(Stored entries)
↓↓↓

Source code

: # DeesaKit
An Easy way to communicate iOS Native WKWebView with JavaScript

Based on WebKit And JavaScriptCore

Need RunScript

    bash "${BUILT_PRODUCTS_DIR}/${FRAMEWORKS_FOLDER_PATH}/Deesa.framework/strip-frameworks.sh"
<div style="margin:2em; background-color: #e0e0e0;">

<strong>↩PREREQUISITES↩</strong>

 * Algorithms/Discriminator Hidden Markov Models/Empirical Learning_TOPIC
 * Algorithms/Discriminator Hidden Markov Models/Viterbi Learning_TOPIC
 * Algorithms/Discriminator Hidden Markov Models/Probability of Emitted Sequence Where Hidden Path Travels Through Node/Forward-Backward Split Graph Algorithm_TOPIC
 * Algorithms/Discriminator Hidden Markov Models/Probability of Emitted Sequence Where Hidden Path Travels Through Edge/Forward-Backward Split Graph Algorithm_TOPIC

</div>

↑↑↑

▸ Task item: Having read the entries above, repeat them exactly.

▸ Solution for this exercise:
Source code

: # DeesaKit
An Easy way to communicate iOS Native WKWebView with JavaScript

Based on WebKit And JavaScriptCore

Need RunScript

    bash "${BUILT_PRODUCTS_DIR}/${FRAMEWORKS_FOLDER_PATH}/Deesa.framework/strip-frameworks.sh"
<div style="margin:2em; background-color: #e0e0e0;">

<strong>↩PREREQUISITES↩</strong>

 * Algorithms/Discriminator Hidden Markov Models/Empirical Learning_TOPIC
 * Algorithms/Discriminator Hidden Markov Models/Viterbi Learning_TOPIC
 * Algorithms/Discriminator Hidden Markov Models/Probability of Emitted Sequence Where Hidden Path Travels Through Node/Forward-Backward Split Graph Algorithm_TOPIC
 * Algorithms/Discriminator Hidden Markov Models/Probability of Emitted Sequence Where Hidden Path Travels Through Edge/Forward-Backward Split Graph Algorithm_TOPIC

</div>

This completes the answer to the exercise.